My anorexia recovery tattoo saves me from Eating Disorder relapse

Are you in recovery from a mental illness? Check out the reasons behind this eating disorder recovery tattoo!

I started writing this post in hopes of triggering something within me to find out why I am the way I am. I started tracing my family’s past to see if I could find anything significant, to see if I could find a place of relevance that might give me some peace of mind, a place to escape to. I looked into the biological side of my existence; the XQ+ Chromosome that lives within me that will shape the future of my children. I read old journals, blog posts, and watched videos from my past to try to see when my anxiety and depression began.

Looking into who I am led me to one conclusion; it doesn’t matter how I became the person I am today, it matters that I am the person I am today.

Every person has lived through events that shape them and I am proud that my life has given me a seemingly endless amount of battles to fight. It has done nothing but prove to me how much I am capable of.

I’m reminded of who I am not by the face that looks back at me in the mirror – but by the tattoo permanently embedded into my skin.

The battles I’ve faced, the people I’ve met, the challenges I have overcome; everything resides in the wordless story drawn into my skin.
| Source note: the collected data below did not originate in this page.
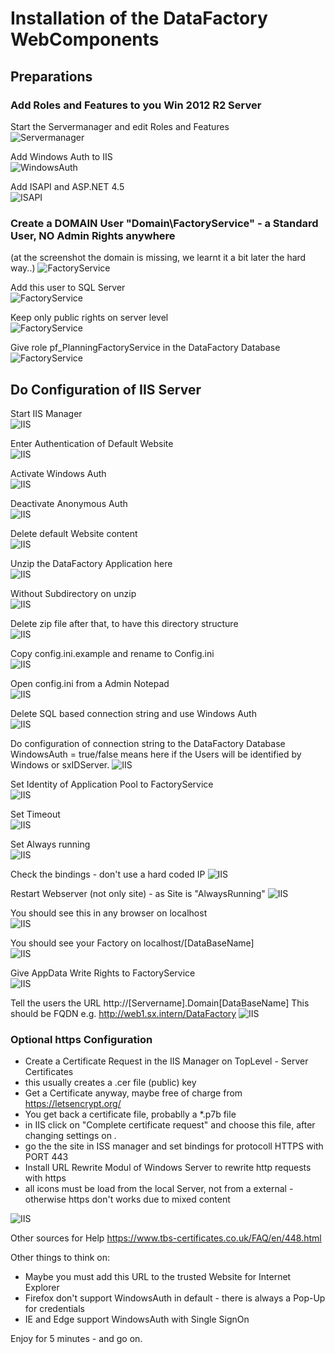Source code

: # Installation of the DataFactory WebComponents

## Preparations

### Add Roles and Features to you Win 2012 R2 Server

Start the Servermanager and edit Roles and Features  
![Servermanager](images/WebComponents/1.PNG)


Add Windows Auth to IIS  
![WindowsAuth](images/WebComponents/2.PNG)

Add ISAPI and ASP.NET 4.5  
![ISAPI](images/WebComponents/3.PNG)

### Create a DOMAIN User "Domain\FactoryService" - a Standard User, NO Admin Rights anywhere
(at the screenshot the domain is missing, we learnt it a bit later the hard way..)
![FactoryService](images/WebComponents/3b.PNG)

Add this user to SQL Server  
![FactoryService](images/WebComponents/3c.PNG)

Keep only public rights on server level  
![FactoryService](images/WebComponents/3d.PNG)

Give role pf_PlanningFactoryService in the DataFactory Database  
![FactoryService](images/WebComponents/3e.PNG)

## Do Configuration of IIS Server

Start IIS Manager  
![IIS](images/WebComponents/4.PNG)

Enter Authentication of Default Website  
![IIS](images/WebComponents/5.PNG)

Activate Windows Auth  
![IIS](images/WebComponents/6.PNG)

Deactivate Anonymous Auth  
![IIS](images/WebComponents/7.PNG)

Delete default Website content  
![IIS](images/WebComponents/8.PNG)

Unzip the DataFactory Application here  
![IIS](images/WebComponents/9.PNG)

Without Subdirectory on unzip  
![IIS](images/WebComponents/10.PNG)

Delete zip file after that, to have this directory structure  
![IIS](images/WebComponents/11.PNG)

Copy config.ini.example and rename to Config.ini  
![IIS](images/WebComponents/12.PNG)

Open config.ini from a Admin Notepad  
![IIS](images/WebComponents/12b.PNG)

Delete SQL based connection string and use Windows Auth  
![IIS](images/WebComponents/13.PNG)

Do configuration of connection string to the DataFactory Database  
WindowsAuth = true/false means here if the Users will be identified by Windows or sxIDServer.
![IIS](images/WebComponents/14.PNG)

Set Identity of Application Pool to FactoryService   
![IIS](images/WebComponents/17.PNG)

Set Timeout   
![IIS](images/WebComponents/18.PNG)

Set Always running  
![IIS](images/WebComponents/19.PNG)

Check the bindings - don't use a hard coded IP
![IIS](images/WebComponents/28.PNG)

Restart Webserver (not only site) - as Site is "AlwaysRunning"
![IIS](images/WebComponents/22.PNG)

You should see this in any browser on localhost  
![IIS](images/WebComponents/23.PNG)

You should see your Factory on localhost/[DataBaseName]  
![IIS](images/WebComponents/24.PNG)

Give AppData Write Rights to FactoryService  
![IIS](images/WebComponents/25.PNG)

Tell the users the URL http://[Servername].Domain\[DataBaseName]  This should be FQDN e.g. http://web1.sx.intern/DataFactory
![IIS](images/WebComponents/27.PNG)

### Optional https Configuration

* Create a Certificate Request in the IIS Manager on TopLevel - Server Certificates
* this usually creates a .cer file (public) key
* Get a Certificate anyway, maybe free of charge from https://letsencrypt.org/
* You get back a certificate file, probablly a *.p7b file
* in IIS click on "Complete certificate request" and choose this file, after changing settings on *.*
* go the the site in ISS manager and set bindings for protocoll HTTPS with PORT 443
* Install URL Rewrite Modul of Windows Server to rewrite http requests with https
* all icons must be load from the local Server, not from a external - otherwise https don't works due to mixed content

![IIS](images/WebComponents/IconsHTTPS.PNG)

Other sources for Help
https://www.tbs-certificates.co.uk/FAQ/en/448.html

Other things to think on:  
* Maybe you must add this URL to the trusted Website for Internet Explorer
* Firefox don't support WindowsAuth in default - there is always a Pop-Up for credentials
* IE and Edge support WindowsAuth with Single SignOn


Enjoy for 5 minutes - and go on.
  Tattoo done by: Shaun Smith (@leathershod) • Currently working at Tattoo Voodoo in Poughkeepsie, New York • Available for appointments at leathershod@gmail.com 

 

Tattoo done by: Shaun Smith (@leathershod• Currently working at Tattoo Voodoo in Poughkeepsie, New York • Available for appointments at leathershod@gmail.com 

Anorexia was by far the one demon I did not think I had the strength to defeat. The disease is still with me and will forever haunt me, but it will never be strong enough to take away my life as it did six years ago.

The summer of 2013 marked one year of being recovered from Anorexia. As a promise to myself to never go back down the dark path that took me so long to escape from a year earlier, I got a recovery tattoo.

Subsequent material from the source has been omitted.